Female Urinary Incontinence
This information is also available for download as a PDF
What is urinary incontinence?
Urinary incontinence is the involuntary leakage of urine. It is not normal to have urine leakage, but the problem is fairly common. Approximately 10% of women under 50 years of age have urinary incontinence and 20% between 50 and 70 years of age. Fortunately it is often simple to treat and cure.
What causes UIC?
The three most common factors are vaginal childbirth, menopause, and a genetic predisposition to have connective tissue that does not retain its elasticity.
What are common abnormal urinary symptoms?
Abnormal symptoms include:
- leakage when coughing, sneezing and exercising;
- urgency to urinate;
- frequent urination, such as urinating more than every three hours or waking more than once at night to pass urine;
- slowness in emptying your bladder, known as voiding or incomplete voiding;
- urinary tract infections more than once every year;
- burning when passing urine, and
- blood in the urine when you are not having a period.
Are there different types of UIC?
Yes. Urinary incontinence can result from a number of different factors such as:
- weakness in the sphincter muscle, known as the tap mechanism, with symptoms such as leakage on coughing, sneezing and exercise;
- overactivity of the detrusor muscle, known as the storage muscle, with symptom such as urgency, frequency, waking excessively at night and bed wetting, and
- incomplete emptying of the bladder.
What simple tests can be done?
Initial tests include a urine analysis and culture, keeping a diary of fluid intake and voiding, an ultrasound of the bladder and checking if emptying is complete.

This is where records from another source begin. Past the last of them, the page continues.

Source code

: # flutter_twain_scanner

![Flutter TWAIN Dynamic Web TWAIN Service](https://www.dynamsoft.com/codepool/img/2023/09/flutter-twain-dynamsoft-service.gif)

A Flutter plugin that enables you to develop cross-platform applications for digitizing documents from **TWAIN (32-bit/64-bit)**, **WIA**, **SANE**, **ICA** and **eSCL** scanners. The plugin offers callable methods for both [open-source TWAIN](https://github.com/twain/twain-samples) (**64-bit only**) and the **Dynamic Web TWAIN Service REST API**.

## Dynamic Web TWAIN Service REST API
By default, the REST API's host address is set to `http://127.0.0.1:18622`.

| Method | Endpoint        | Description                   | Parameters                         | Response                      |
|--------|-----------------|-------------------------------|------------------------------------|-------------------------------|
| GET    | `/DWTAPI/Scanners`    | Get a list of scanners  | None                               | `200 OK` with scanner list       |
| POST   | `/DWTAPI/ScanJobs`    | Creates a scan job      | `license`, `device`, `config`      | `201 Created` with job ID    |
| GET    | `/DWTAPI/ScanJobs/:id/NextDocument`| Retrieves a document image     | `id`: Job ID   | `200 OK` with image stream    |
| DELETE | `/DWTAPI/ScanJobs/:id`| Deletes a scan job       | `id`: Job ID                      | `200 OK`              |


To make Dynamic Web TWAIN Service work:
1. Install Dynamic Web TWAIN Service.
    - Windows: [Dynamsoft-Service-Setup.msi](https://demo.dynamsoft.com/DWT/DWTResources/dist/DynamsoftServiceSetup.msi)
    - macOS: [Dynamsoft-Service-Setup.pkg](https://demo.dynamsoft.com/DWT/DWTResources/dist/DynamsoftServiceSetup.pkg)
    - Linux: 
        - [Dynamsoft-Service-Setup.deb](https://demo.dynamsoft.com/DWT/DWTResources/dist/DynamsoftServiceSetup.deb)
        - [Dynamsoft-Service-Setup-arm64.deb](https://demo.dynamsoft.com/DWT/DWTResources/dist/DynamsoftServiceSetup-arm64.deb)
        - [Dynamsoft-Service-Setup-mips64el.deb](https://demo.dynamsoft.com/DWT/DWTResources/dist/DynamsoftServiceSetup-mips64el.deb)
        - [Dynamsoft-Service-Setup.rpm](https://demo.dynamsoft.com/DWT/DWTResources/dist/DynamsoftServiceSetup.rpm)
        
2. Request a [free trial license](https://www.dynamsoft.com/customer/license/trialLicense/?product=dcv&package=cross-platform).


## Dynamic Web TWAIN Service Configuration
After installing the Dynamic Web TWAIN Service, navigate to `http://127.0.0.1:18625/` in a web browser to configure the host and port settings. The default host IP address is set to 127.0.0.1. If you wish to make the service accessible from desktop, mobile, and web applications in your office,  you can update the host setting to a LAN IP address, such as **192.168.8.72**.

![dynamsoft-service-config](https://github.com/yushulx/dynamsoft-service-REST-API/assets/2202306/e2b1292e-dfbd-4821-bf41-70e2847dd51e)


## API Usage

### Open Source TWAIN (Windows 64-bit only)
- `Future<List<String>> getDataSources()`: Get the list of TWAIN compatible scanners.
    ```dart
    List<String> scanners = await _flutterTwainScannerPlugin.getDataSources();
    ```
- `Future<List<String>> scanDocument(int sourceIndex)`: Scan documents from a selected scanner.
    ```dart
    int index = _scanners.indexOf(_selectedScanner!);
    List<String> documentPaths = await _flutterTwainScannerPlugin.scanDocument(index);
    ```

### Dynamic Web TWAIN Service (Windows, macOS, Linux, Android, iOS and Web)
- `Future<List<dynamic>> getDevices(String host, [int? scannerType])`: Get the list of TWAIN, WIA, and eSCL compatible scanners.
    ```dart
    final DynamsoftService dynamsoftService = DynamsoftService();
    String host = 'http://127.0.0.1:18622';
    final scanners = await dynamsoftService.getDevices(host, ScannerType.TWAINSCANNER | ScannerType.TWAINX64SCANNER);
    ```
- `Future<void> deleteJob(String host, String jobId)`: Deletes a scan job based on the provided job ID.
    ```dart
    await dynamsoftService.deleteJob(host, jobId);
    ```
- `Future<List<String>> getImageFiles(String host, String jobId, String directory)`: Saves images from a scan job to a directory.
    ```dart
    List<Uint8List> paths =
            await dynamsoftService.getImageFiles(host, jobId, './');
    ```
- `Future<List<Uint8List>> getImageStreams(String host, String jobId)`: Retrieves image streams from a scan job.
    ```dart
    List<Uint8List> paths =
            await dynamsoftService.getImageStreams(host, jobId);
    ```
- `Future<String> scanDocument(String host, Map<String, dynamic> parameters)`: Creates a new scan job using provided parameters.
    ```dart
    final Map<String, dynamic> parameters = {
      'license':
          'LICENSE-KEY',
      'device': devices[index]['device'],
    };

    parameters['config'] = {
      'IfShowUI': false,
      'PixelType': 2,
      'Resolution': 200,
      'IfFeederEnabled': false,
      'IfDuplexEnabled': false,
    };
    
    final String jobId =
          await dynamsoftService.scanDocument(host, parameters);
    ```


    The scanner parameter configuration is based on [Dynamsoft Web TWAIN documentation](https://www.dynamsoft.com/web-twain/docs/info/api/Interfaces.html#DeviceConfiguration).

Are there simple treatments?
Yes. Some simple treatments include:
- pelvic floor exercises, with contraction of the muscles around the urethra. When these muscles are working well the urine stream should be able to be slowed or even stopped mid stream, and
- bladder retraining exercises, with delaying voiding so that there is at least a three hour interval between voiding, and passing a volume of more than 400ml.
What can be done if simple treatments do not cure the problem?
Your general practitioner (GP) will recommend referral to a gynaecologist or urogynaecologist for bladder function investigation, known as urodynamics. More advanced treatments may include day surgery to tighten the tap mechanism at the base of the bladder, known as prolene suburethral sling surgery, or anticholinergic tablets to relax the overactivity of the storage muscles.
What are the chances of success?
Treatments have a good chance of alleviating urinary symptoms, however can also have complications or side effects. These are usually uncommon, however it is usual to recommend trying simple treatments first. Significant urinary incontinence, requiring daily pads for protection, can significantly impair quality of life & can be cured or improved in many cases.